Evolution beat out its legitimate scientific competitors long, long ago.
You'll be unhappy to learn that the Morris clan, in 2007, doesn't think that the sun is powered by fusion.
"Atheistic Theology?" Atheistic Theology?!?!" OK, that is just about the most assinine thing I've ever heard. How about those godless Christians...
Dahan,
Some biological systems are irreducibly complex. If they weren't, then geneticsists would never find strong phenotypes associated with null mutations.
A simple, yet excellent, discussion of why irreducible complexity (or interlocking complexity, as Herman Muller originally defined it from a scientific perspective over 50 years ago) is not evidence against evolution is on the Talk.Origins site. Check it out here: http://talkorigins.org/faqs/comdesc/ICsilly.html
Tex,
Got it. Thanks much. Nice site. Gosh I like learning. Lol!
Beautiful and devastating.
That's going into the permanent file.
Irreducibly complex structures can evolve from simpler structures; just not directly. (Assuming, hah, a usable definition of "irreducibly complex"). You can have: simple starting point -> increasing complexity -> decreasing complexity along different path -> irreducibly complex endpoint. Or the old favourite: simple starting point -> long, involved, evolutionary history -> co-option of structures to new function -> refinement -> irreducibly complex endpoint. Of course you're only going to get irreducible complexity at a fairly abstract level, it's unlikely that all the fiddly details of a structure will be strictly necessary.
I suspect the ID dodge would be to claim that such endpoints aren't irreducibly complex. But that's a bait & switch; irreducible complexity is supposed to be a straightforward concept, not something that requires enumerating all possible evolutionary pathways to recognize.

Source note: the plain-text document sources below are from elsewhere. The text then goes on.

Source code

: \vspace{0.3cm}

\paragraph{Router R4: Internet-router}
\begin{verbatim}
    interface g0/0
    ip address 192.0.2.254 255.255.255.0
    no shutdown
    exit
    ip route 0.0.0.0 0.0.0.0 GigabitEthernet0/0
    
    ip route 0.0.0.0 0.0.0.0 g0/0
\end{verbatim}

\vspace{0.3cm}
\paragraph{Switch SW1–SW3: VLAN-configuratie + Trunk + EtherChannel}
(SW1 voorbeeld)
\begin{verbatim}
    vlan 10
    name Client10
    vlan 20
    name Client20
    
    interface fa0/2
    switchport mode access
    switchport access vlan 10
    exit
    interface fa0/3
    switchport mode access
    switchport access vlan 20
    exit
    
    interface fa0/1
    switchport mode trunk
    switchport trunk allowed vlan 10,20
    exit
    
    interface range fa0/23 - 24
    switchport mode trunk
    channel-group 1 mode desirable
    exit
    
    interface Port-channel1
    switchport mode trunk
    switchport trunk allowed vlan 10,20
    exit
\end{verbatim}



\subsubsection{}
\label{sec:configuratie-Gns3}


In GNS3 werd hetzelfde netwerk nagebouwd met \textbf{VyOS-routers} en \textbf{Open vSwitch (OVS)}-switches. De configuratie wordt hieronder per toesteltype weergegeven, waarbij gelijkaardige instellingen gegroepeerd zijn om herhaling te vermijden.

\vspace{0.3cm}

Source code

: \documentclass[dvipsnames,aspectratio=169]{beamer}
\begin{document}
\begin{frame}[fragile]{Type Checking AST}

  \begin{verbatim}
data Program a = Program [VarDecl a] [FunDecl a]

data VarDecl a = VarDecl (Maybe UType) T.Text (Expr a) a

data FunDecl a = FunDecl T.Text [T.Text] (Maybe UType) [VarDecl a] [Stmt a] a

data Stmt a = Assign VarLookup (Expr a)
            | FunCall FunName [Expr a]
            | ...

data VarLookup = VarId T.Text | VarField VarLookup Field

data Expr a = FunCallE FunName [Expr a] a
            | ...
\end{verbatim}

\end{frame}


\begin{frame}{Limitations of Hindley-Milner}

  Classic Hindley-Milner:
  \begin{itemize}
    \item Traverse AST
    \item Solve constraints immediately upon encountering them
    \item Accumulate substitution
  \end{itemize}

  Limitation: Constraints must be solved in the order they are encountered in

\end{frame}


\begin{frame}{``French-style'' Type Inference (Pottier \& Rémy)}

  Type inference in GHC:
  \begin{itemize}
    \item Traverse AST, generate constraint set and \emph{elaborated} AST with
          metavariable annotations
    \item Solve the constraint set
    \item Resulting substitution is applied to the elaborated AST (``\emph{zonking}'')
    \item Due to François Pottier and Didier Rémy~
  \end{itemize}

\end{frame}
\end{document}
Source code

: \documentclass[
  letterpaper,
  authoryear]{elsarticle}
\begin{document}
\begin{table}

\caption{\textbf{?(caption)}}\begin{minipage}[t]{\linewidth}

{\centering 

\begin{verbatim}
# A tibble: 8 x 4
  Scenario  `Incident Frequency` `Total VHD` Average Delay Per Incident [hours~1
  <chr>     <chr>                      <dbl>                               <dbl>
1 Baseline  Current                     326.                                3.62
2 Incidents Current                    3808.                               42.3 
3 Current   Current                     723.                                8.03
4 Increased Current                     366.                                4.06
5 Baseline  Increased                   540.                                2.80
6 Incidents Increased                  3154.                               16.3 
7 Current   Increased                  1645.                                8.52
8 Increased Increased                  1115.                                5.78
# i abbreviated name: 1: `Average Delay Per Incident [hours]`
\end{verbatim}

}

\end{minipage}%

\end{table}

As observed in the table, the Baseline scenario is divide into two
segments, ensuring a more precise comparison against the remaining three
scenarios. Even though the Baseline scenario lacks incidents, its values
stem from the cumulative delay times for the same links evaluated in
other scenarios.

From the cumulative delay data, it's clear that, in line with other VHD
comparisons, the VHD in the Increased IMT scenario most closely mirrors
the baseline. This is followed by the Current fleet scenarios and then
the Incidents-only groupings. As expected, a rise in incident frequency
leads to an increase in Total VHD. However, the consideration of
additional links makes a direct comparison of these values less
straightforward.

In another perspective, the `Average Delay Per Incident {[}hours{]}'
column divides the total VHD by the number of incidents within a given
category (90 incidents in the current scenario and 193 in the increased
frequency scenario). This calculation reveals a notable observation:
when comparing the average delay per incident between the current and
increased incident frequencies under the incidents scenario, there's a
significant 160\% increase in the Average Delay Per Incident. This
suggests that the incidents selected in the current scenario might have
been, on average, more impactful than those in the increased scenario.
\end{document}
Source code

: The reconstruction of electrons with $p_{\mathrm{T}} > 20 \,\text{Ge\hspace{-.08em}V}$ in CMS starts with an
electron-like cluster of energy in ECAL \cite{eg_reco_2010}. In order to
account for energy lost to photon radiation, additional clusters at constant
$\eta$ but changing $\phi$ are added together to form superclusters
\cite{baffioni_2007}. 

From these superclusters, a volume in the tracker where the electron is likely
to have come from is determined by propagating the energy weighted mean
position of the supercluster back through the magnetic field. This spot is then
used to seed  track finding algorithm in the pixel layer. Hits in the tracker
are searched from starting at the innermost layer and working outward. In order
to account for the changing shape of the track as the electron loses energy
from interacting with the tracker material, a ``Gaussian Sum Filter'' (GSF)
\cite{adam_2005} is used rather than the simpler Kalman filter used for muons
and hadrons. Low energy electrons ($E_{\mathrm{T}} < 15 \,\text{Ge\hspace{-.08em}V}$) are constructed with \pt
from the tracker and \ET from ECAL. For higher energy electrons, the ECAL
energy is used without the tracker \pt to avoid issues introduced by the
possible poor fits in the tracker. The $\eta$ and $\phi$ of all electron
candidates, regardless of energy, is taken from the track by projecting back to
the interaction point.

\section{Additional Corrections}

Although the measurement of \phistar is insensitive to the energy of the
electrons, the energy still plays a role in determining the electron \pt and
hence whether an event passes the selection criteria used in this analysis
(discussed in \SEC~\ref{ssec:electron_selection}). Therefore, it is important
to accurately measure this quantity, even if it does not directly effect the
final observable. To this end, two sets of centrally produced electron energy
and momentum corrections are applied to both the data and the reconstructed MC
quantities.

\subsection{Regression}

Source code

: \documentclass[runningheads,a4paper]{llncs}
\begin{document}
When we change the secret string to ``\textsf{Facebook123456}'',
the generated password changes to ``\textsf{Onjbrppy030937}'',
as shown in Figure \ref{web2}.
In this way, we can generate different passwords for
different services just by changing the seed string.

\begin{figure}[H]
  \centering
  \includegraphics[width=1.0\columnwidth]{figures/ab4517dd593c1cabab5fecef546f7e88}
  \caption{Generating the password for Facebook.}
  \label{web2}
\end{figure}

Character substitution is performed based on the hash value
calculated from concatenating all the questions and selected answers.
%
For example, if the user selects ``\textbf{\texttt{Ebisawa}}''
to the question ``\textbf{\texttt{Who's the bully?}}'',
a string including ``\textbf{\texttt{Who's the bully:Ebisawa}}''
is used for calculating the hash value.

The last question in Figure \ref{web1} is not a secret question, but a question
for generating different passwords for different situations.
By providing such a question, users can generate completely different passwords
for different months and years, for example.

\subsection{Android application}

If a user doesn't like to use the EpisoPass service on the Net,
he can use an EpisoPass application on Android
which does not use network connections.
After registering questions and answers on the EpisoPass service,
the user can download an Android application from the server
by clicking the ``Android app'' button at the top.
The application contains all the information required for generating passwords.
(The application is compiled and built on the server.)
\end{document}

Oh, and what the talkorigins site said too. I guess I should have looked there first.
I suppose if he loses his purchase on the "mutations are insufficient" crag, then he might try to stretch for a fingerjam in the "genetic drift isn't really random" crack. That will have a high comedy factor...
Scott Carrell has a review in Science as well. Did anyone else catch Behe's out-of-context quote of Carrell's Endless Forms Most Beautiful, near the end of The Edge of Evolution? I was reading the book in a bookstore (didn't want to support the man and his nine kids, ya know) so I don't have a copy to look it up again. I just remember it being made to say something like "We have to completely rethink evolution," which of course makes sense if you've read Endless Forms, but in Behe's book was ridiculously misleading.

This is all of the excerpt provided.